* _TASK DETAILS_
The expected output is each line below containing "marketing", copied in full.
━━━━━━━━━━━━━━━━━━━━
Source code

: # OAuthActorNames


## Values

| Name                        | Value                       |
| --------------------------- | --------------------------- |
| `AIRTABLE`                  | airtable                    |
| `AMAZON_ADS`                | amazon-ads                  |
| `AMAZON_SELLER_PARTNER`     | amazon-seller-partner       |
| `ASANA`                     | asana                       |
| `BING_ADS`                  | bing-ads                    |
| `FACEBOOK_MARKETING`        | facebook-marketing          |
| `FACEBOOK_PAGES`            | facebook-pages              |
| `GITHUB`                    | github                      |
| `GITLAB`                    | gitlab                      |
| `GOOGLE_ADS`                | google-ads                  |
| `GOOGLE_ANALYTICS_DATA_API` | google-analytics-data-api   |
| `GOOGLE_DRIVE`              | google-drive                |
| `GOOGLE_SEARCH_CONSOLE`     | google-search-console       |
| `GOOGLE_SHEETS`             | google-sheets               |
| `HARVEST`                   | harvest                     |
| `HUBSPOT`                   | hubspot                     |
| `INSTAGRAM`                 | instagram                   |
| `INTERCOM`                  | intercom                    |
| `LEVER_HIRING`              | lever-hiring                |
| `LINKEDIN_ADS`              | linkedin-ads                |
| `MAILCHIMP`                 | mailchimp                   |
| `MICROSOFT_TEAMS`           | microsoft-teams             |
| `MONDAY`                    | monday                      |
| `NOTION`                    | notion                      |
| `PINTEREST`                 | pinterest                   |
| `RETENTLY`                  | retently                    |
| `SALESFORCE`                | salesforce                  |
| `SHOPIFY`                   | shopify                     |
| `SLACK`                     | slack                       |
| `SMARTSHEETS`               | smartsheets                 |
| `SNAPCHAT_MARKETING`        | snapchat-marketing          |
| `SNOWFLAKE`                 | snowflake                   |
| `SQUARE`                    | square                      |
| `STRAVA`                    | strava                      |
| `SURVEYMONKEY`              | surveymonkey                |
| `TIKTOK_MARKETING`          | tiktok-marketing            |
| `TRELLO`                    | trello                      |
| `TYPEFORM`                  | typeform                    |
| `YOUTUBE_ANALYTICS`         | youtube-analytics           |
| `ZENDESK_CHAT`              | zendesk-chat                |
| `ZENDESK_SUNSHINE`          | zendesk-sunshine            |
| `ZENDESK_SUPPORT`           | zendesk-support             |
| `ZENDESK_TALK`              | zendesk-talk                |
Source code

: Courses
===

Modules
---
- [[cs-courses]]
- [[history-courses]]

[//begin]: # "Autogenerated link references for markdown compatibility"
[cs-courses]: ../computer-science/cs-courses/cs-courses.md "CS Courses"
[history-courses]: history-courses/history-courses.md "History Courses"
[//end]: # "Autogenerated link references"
━━━━━━━━━━━━━━━━━━━━
* _TASK RESPONSE_
| `FACEBOOK_MARKETING`        | facebook-marketing          |
| `SNAPCHAT_MARKETING`        | snapchat-marketing          |
| `TIKTOK_MARKETING`          | tiktok-marketing            |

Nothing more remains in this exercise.